__EXERCISE INSTRUCTIONS__.
Transcribe the listing below in full, keeping every line exactly as it is.
++++++++++
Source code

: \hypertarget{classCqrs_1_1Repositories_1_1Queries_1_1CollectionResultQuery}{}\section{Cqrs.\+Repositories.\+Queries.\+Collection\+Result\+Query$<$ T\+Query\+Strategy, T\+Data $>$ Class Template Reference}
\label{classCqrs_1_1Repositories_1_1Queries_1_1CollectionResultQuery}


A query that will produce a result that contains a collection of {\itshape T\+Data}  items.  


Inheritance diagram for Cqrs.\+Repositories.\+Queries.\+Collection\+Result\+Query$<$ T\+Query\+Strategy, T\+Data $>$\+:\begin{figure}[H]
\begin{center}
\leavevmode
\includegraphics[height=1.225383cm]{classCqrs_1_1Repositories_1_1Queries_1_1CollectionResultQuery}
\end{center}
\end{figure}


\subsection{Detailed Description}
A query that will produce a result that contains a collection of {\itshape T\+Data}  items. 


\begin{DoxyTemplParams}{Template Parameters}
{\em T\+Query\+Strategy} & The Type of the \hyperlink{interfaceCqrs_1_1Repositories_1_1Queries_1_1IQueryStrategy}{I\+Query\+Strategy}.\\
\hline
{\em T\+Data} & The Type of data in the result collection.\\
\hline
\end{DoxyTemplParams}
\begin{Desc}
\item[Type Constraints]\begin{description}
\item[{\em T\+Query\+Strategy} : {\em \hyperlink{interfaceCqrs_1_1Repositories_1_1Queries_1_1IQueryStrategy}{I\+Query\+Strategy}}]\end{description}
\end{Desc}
++++++++++
__EXERCISE OUTPUT__.
Source code

: \hypertarget{classCqrs_1_1Repositories_1_1Queries_1_1CollectionResultQuery}{}\section{Cqrs.\+Repositories.\+Queries.\+Collection\+Result\+Query$<$ T\+Query\+Strategy, T\+Data $>$ Class Template Reference}
\label{classCqrs_1_1Repositories_1_1Queries_1_1CollectionResultQuery}


A query that will produce a result that contains a collection of {\itshape T\+Data}  items.  


Inheritance diagram for Cqrs.\+Repositories.\+Queries.\+Collection\+Result\+Query$<$ T\+Query\+Strategy, T\+Data $>$\+:\begin{figure}[H]
\begin{center}
\leavevmode
\includegraphics[height=1.225383cm]{classCqrs_1_1Repositories_1_1Queries_1_1CollectionResultQuery}
\end{center}
\end{figure}


\subsection{Detailed Description}
A query that will produce a result that contains a collection of {\itshape T\+Data}  items. 


\begin{DoxyTemplParams}{Template Parameters}
{\em T\+Query\+Strategy} & The Type of the \hyperlink{interfaceCqrs_1_1Repositories_1_1Queries_1_1IQueryStrategy}{I\+Query\+Strategy}.\\
\hline
{\em T\+Data} & The Type of data in the result collection.\\
\hline
\end{DoxyTemplParams}
\begin{Desc}
\item[Type Constraints]\begin{description}
\item[{\em T\+Query\+Strategy} : {\em \hyperlink{interfaceCqrs_1_1Repositories_1_1Queries_1_1IQueryStrategy}{I\+Query\+Strategy}}]\end{description}
\end{Desc}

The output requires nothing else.